Stored data entries:
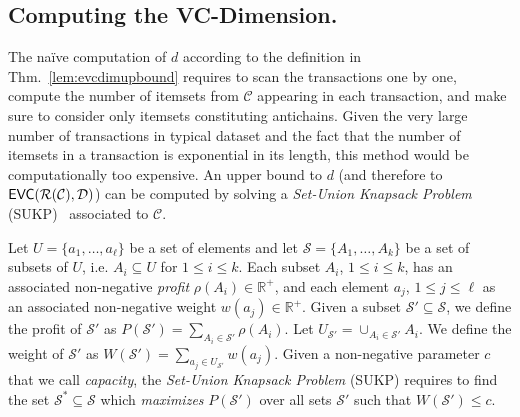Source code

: \subsection{Computing the VC-Dimension.}
The na\"ive computation of $d$  according to the definition in Thm.~\ref{lem:evcdimupbound}
requires to scan the transactions one by one, 
compute the number of itemsets from $\mathcal{C}$ appearing in each
transaction, and make sure to consider only itemsets constituting antichains. Given the very large
number of transactions in typical dataset and the fact that the number of
itemsets in a transaction is exponential in its length, this method would be
computationally too expensive. An upper bound to $d$ (and therefore to
$\mathsf{EVC}(\mathcal{R}(\mathcal{C}),{\cal D})$) can be computed by solving a
\emph{Set-Union Knapsack Problem} (SUKP)~\citep{GoldschmidtNY94} associated to
$\mathcal{C}$.

\begin{definition}\label{def:sukp}
  Let $U=\{a_1,\dotsc,a_\ell\}$ be a set of elements and let
  $\mathcal{S}=\{A_1,\dotsc,A_k\}$ be a set of subsets of $U$, i.e.
  $A_i\subseteq U$ for $1\le i\le k$. Each subset $A_i$, $1\le i\le k$, has an associated
  non-negative \emph{profit} $\rho(A_i)\in\mathbb{R}^+$, and each element $a_j$, $1\le
  j\le\ell$ as an associated non-negative weight $w(a_j)\in\mathbb{R}^+$.
  Given a subset $\mathcal{S}'\subseteq\mathcal{S}$, we define the profit of
  $\mathcal{S}'$ as $P(\mathcal{S}')=\sum_{A_i\in \mathcal{S}'}\rho(A_i)$. Let
  $U_{\mathcal{S}'}=\cup_{A_i\in\mathcal{S}'} A_i$. We
  define the weight of $\mathcal{S}'$ as $W(\mathcal{S}')=\sum_{a_j\in
  U_{\mathcal{S}'}} w(a_j)$. Given a non-negative parameter $c$ that we call
  \emph{capacity}, the \emph{Set-Union Knapsack Problem} (SUKP) requires to find
  the set $\mathcal{S}^*\subseteq\mathcal{S}$ which \emph{maximizes}
  $P(\mathcal{S}')$ over all sets $\mathcal{S}'$ such that $W(\mathcal{S}')\le c$.
\end{definition}

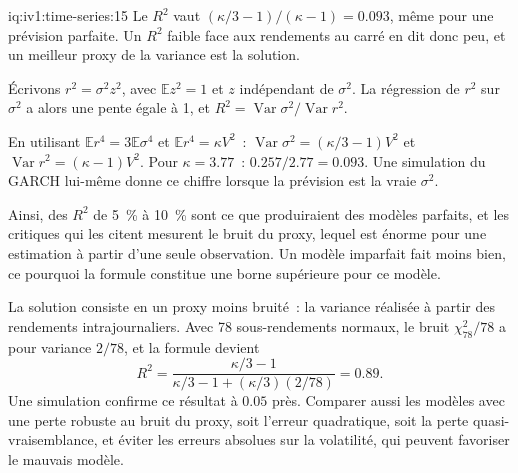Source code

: \begin{solution}{iq:iv1:time-series:15}
Le $R^2$ vaut $(\kappa/3 - 1)/(\kappa - 1) = 0.093$, même pour une prévision parfaite. Un $R^2$ faible face aux rendements au carré en dit donc peu, et un meilleur proxy de la variance est la solution.

Écrivons $r^2 = \sigma^2z^2$, avec $\mathbb{E}z^2 = 1$ et $z$ indépendant de $\sigma^2$. La régression de $r^2$ sur $\sigma^2$ a alors une pente égale à 1, et $R^2 = \operatorname{Var}\sigma^2/\operatorname{Var}r^2$.

En utilisant $\mathbb{E}r^4 = 3\mathbb{E}\sigma^4$ et $\mathbb{E}r^4 = \kappa V^2$~: $\operatorname{Var}\sigma^2 = (\kappa/3 - 1)V^2$ et $\operatorname{Var}r^2 = (\kappa - 1)V^2$. Pour $\kappa = 3.77$~: $0.257/2.77 = 0.093$. Une simulation du GARCH lui-même donne ce chiffre lorsque la prévision est la vraie $\sigma^2$.

Ainsi, des $R^2$ de 5~\% à 10~\% sont ce que produiraient des modèles parfaits, et les critiques qui les citent mesurent le bruit du proxy, lequel est énorme pour une estimation à partir d'une seule observation. Un modèle imparfait fait moins bien, ce pourquoi la formule constitue une borne supérieure pour ce modèle.

La solution consiste en un proxy moins bruité~: la variance réalisée à partir des rendements intrajournaliers. Avec 78 sous-rendements normaux, le bruit $\chi^2_{78}/78$ a pour variance $2/78$, et la formule devient
\[
R^2 = \frac{\kappa/3 - 1}{\kappa/3 - 1 + (\kappa/3)(2/78)} = 0.89.
\]
Une simulation confirme ce résultat à $0.05$ près. Comparer aussi les modèles avec une perte robuste au bruit du proxy, soit l'erreur quadratique, soit la perte quasi-vraisemblance, et éviter les erreurs absolues sur la volatilité, qui peuvent favoriser le mauvais modèle.



\end{solution}

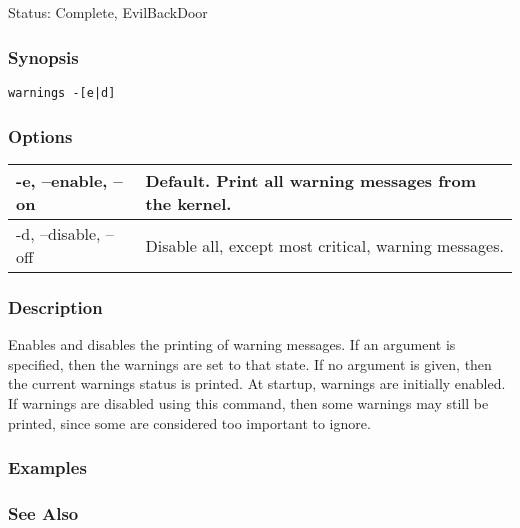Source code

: \subsection{}
\label{warnings}
 Status: Complete, EvilBackDoor
\subsubsection*{Synopsis}
\begin{verbatim}
warnings -[e|d]
\end{verbatim}
\subsubsection*{Options}
\begin{tabular}{|l|l|}
\hline 
 -e, --enable, --on  & Default. Print all warning messages from the kernel.  \\
 \hline 
 -d, --disable, --off  & Disable all, except most critical, warning messages.  \\
 \hline 
\end{tabular}
\subsubsection*{Description}
 Enables and disables the printing of warning messages. If an argument is specified, then the warnings are set to that state. If no argument is given, then the current warnings status is printed. At startup, warnings are initially enabled. If warnings are disabled using this command, then some warnings may still be printed, since some are considered too important to ignore. 
\subsubsection*{Examples}
\subsubsection*{See Also}

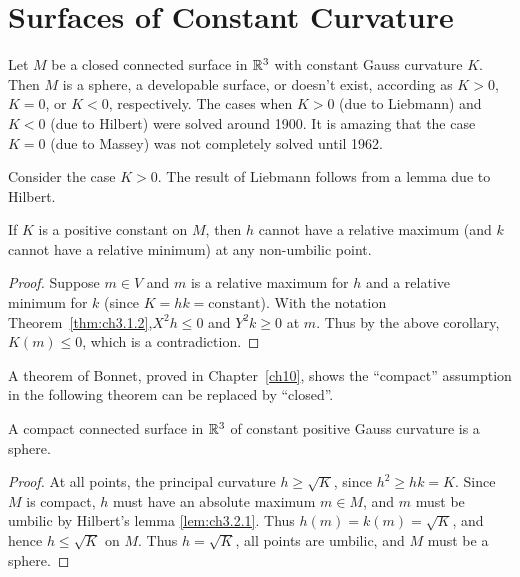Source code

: \documentclass[../main]{subfiles}
\begin{document}
\section{Surfaces of Constant Curvature}\label{ch03:s2}
Let $M$ be a closed connected surface in $\mathbb{R}^3$ with constant Gauss curvature $K$. Then $M$ is a sphere, a developable surface, or doesn't exist, according as $K > 0$, $K = 0$, or $K < 0$, respectively. The cases when $K > 0$ (due to Liebmann) and $K < 0$ (due to Hilbert) were solved around 1900. It is amazing that the case $K = 0$ (due to Massey) was not completely solved until 1962.

Consider the case $K > 0$. The result of Liebmann follows from a lemma due to Hilbert.



\begin{lemma} \label{lem:ch3.2.1}
If $K$ is a positive constant on $M$, then $h$ cannot have a relative maximum (and $k$ cannot have a relative minimum) at any non-umbilic point.
\end{lemma}

\begin{proof}
Suppose $m \in V$ and $m$ is a relative maximum for $h$ and a relative minimum for $k$ (since $K = hk = \text{constant}$). With the notation Theorem~\ref{thm:ch3.1.2},\newline  $X^2 h \le 0$ and $Y^2 k \ge 0$ at $m$. Thus by the above corollary, $K(m) \le 0$, which is a contradiction.
\end{proof}



A theorem of Bonnet, proved in Chapter~\ref{ch10}, shows the ``compact'' assumption in the following theorem can be replaced by ``closed''.



\begin{theorem} \label{thm:ch3.2.2}
A compact connected surface in $\mathbb{R}^3$ of constant positive Gauss curvature is a sphere.
\end{theorem}

\begin{proof}
At all points, the principal curvature $h \ge \sqrt K$, since $h^2 \ge hk = K$. Since $M$ is compact, $h$ must have an absolute maximum $m \in M$, and $m$ must be umbilic by Hilbert's lemma \ref{lem:ch3.2.1}. Thus $h(m) = k(m) = \sqrt K$, and hence $h \le \sqrt K$ on $M$. Thus $h = \sqrt K$, all points are umbilic, and $M$ must be a sphere.
\end{proof}
\end{document}
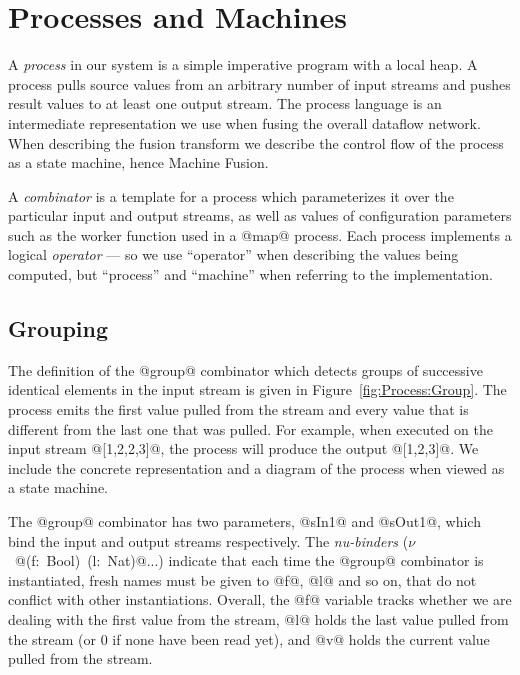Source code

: 
\section{Processes and Machines}
\label{s:Processes}

A \emph{process} in our system is a simple imperative program with a local heap. A process pulls source values from an arbitrary number of input streams and pushes result values to at least one output stream. The process language is an intermediate representation we use when fusing the overall dataflow network. When describing the fusion transform we describe the control flow of the process as a state machine, hence Machine Fusion. 

A \emph{combinator} is a template for a process which parameterizes it over the particular input and output streams, as well as values of configuration parameters such as the worker function used in a @map@ process. Each process implements a logical \emph{operator} --- so we use ``operator'' when describing the values being computed, but ``process'' and ``machine'' when referring to the implementation. 


\subsection{Grouping}

The definition of the @group@ combinator which detects groups of successive identical elements in the input stream is given in Figure~\ref{fig:Process:Group}. The process emits the first value pulled from the stream and every value that is different from the last one that was pulled. For example, when executed on the input stream @[1,2,2,3]@, the process will produce the output @[1,2,3]@. We include the concrete representation and a diagram of the process when viewed as a state machine.

The @group@ combinator has two parameters, @sIn1@ and @sOut1@, which bind the input and output streams respectively. The \emph{nu-binders} \mbox{($\nu$ @(f: Bool) (l: Nat)@...)} indicate that each time the @group@ combinator is instantiated, fresh names must be given to @f@, @l@ and so on, that do not conflict with other instantiations. Overall, the @f@ variable tracks whether we are dealing with the first value from the stream, @l@ holds the last value pulled from the stream (or 0 if none have been read yet), and @v@ holds the current value pulled from the stream.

### PROMPT
Search the data above for lines holding "associated" and copy each of them.

### WORKED SOLUTION
\emph{Set-Union Knapsack Problem} (SUKP)~\citep{GoldschmidtNY94} associated to
  $A_i\subseteq U$ for $1\le i\le k$. Each subset $A_i$, $1\le i\le k$, has an associated
  j\le\ell$ as an associated non-negative weight $w(a_j)\in\mathbb{R}^+$.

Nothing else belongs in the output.